■ The task ■
What lines below hold the string "scripts"? Copy them all.

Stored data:
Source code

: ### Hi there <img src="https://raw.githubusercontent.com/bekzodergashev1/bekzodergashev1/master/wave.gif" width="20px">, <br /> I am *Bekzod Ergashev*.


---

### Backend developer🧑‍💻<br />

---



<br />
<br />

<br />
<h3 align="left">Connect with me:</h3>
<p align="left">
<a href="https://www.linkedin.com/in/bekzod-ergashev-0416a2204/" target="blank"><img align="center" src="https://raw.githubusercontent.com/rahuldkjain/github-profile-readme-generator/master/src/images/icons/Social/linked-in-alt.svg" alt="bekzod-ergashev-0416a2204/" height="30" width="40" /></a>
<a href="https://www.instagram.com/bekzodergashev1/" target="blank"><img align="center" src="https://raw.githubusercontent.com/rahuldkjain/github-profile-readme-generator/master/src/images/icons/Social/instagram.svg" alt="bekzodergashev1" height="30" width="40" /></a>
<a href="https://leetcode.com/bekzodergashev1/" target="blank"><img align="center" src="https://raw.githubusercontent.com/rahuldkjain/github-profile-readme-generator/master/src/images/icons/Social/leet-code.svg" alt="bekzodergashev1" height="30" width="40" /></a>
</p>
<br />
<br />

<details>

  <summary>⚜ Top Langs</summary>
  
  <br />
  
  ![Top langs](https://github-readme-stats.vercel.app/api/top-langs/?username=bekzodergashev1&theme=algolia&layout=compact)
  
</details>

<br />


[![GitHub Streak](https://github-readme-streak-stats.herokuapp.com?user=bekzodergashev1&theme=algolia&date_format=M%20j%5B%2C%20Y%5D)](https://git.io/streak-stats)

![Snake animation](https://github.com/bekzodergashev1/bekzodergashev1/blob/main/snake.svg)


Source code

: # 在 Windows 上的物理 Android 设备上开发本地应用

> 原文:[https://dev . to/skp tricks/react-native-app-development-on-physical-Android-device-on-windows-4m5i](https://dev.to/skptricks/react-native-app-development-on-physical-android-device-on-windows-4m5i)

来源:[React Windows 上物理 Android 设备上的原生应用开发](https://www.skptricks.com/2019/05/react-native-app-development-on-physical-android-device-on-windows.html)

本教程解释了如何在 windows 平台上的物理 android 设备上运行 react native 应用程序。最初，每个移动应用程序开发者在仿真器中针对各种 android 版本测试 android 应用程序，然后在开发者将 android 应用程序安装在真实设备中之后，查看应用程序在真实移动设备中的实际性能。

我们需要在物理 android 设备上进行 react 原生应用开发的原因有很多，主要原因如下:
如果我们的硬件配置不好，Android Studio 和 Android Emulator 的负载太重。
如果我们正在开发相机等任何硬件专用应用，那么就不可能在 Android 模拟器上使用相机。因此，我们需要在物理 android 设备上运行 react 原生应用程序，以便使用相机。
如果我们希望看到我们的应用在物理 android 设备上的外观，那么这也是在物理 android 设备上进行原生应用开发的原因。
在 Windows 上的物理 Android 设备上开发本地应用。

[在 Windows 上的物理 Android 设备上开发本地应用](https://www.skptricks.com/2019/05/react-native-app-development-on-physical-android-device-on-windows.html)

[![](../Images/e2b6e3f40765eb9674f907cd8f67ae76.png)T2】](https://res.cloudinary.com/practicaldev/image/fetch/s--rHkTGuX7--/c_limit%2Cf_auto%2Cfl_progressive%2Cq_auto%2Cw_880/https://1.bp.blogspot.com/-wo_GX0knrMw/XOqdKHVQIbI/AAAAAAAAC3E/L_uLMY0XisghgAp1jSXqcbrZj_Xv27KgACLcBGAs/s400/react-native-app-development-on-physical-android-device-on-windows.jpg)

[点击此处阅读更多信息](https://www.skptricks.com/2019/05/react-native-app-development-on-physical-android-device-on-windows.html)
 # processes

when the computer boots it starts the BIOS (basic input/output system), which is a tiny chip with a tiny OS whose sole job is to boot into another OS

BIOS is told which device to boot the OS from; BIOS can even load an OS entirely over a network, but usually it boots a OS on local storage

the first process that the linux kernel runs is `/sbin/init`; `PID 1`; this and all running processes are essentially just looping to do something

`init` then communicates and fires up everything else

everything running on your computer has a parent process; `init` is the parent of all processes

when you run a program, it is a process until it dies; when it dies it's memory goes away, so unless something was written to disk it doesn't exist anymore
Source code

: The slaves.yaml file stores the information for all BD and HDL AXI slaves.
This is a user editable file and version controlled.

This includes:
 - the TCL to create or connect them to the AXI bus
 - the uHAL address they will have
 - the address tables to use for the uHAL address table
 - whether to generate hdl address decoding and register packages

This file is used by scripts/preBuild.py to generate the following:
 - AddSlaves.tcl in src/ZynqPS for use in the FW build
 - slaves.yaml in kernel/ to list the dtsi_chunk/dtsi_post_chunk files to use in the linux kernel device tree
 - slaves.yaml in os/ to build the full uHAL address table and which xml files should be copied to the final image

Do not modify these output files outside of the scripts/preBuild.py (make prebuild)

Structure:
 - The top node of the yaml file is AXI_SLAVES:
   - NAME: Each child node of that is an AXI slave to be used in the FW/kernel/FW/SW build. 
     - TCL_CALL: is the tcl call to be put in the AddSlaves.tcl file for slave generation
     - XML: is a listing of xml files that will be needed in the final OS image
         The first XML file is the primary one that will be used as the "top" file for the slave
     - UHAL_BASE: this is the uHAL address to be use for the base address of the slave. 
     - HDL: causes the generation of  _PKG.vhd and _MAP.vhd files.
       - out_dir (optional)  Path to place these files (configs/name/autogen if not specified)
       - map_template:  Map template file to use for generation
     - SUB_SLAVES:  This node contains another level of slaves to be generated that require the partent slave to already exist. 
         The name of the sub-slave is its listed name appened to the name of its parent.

■ Solved exercise ■
This file is used by scripts/preBuild.py to generate the following:
Do not modify these output files outside of the scripts/preBuild.py (make prebuild)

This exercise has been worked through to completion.